Union of India (UOI) and Others Vs Syed Gayaz Chisty, Helper, South Central Railway and Another

Andhra Pradesh High Court 22 Nov 2001 Writ Petition No. 7689 of 1999 (2001) 11 AP CK 0039
Bench: Division Bench
Result Published
Acts Referenced

Judgement Snapshot

Case Number

Writ Petition No. 7689 of 1999

Hon'ble Bench

S.R. Nayak, J; L. Narasimha Reddy, J

Advocates

Pushpinder Kaur, for the Appellant; Pratap Narayan Sanghi, for the Respondent

Final Decision

Dismissed

Acts Referred
  • Constitution of India, 1950 - Article 14
  • Recruitment and Training of Group "C" and Group "D" and Workshop Staff of the Indian Railways Rules - Rule 127, 127(1)

Judgement Text

Translate:

@JUDGMENTTAG-ORDER

S.R. Nayak, J.@mdashThe Union of India and its authorities who are the petitioners in this writ petition, being aggrieved by the order of the Central Administrative Tribunal, Hyderabad Bench at Hyderabad (for short ''the CAT'') dated 31-3-1998 made in O.A.No. 656 of 1995 have filed this writ petition.

2. The 1st respondent herein is the applicant in O.A.No. 656 of 1995. In the O.A., the 1st respondent assailed the validity of the Notification No. B/P (RC) 563/GDCE/ VOL.1 dated 16-1-1995 issued by the 3rd petitioner herein calling for applications from the eligible candidates to fill-up the vacancies through General Departmental Competitive Examination (''GDCE'' for short) for filling up the vacancies of Pro-Commercial Clerk, Pro-Ticket Collector and Pro. ASMs against 25% of the Direct Recruitment Quota. The notification prescribed 40 years as the maximum age limit for General/O.C. Candidates and 45 years for S.C. and S.T. candidates as on 20-8-1993. The petitioner had also assailed another notification bearing No. B/P.563/ GDCE/VOL.I dated 31-1-1995 issued by the Vijayawada Division fixing the date of examination. The 1st respondent assailed the validity of the above notification because as on 20-8-1993 he was more than 40 years of age, he being the candidate belonging to open category. The learned Tribunal allowed the Original Application by its order dated 31-3-1998. The operative portion of the order reads, thus:

"Hence, we issue following directions:-

(a) As we have already decided that the restriction of age is not called for and the same has been set aside, the applicant should be subjected, to a supplementary examination if he is otherwise eligible for appearing for the examination as per the notification dated 16-1-1995.
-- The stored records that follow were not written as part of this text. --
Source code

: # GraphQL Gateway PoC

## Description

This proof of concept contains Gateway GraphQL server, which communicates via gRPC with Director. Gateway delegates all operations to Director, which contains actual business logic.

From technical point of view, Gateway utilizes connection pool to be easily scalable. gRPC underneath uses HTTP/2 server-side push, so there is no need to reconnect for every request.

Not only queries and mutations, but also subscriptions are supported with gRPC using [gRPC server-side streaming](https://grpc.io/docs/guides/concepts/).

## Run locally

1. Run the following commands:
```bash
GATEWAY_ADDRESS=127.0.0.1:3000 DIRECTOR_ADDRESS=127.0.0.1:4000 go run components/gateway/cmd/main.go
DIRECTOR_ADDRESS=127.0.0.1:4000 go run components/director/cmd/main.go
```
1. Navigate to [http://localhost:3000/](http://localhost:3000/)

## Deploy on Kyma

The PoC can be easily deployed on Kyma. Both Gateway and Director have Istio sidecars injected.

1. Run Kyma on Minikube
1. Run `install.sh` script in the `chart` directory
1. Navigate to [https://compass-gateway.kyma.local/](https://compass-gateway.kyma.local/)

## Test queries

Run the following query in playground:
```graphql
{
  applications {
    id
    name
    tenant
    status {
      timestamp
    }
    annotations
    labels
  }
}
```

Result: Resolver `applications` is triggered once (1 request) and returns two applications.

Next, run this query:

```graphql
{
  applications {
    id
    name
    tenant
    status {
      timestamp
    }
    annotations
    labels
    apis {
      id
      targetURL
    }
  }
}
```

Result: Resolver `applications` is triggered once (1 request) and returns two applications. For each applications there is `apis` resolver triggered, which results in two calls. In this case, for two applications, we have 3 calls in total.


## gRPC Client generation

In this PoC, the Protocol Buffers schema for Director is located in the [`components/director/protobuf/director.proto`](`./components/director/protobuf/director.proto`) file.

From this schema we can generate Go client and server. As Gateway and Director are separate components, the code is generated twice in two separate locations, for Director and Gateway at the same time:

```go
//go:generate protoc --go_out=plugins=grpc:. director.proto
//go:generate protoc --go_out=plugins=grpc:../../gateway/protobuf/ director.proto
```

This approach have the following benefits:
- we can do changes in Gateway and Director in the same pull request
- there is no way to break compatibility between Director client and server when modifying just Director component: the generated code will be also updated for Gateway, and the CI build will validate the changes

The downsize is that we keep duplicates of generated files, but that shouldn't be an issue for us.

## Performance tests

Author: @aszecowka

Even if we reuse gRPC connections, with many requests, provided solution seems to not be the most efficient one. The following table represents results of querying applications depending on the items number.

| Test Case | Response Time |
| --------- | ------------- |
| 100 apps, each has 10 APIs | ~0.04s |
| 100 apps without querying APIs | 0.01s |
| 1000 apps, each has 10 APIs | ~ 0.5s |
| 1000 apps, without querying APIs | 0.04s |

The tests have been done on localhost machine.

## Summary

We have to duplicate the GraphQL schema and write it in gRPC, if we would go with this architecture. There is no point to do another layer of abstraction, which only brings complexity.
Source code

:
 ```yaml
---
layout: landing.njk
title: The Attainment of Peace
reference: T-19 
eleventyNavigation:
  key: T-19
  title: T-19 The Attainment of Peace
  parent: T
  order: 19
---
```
(b) if he comes out successful in that supplementary selection, then his name should be included in the panel at that appropriate place as per the integrated seniority list and he should be sent for training.

(c) If he completes all the formalities in accordance with law then he should be posted as Ticket Collector on par with his juniors in the integrated seniority list who were selected and posted as Ticket Collector.

The case of others who responded to the notification dated 16-1-1995 and are similarly placed as the applicant herein their cases should also be considered as per the directions given above.

The O.A. is ordered accordingly."

Hence this writ petition by the Union of India and its authorities.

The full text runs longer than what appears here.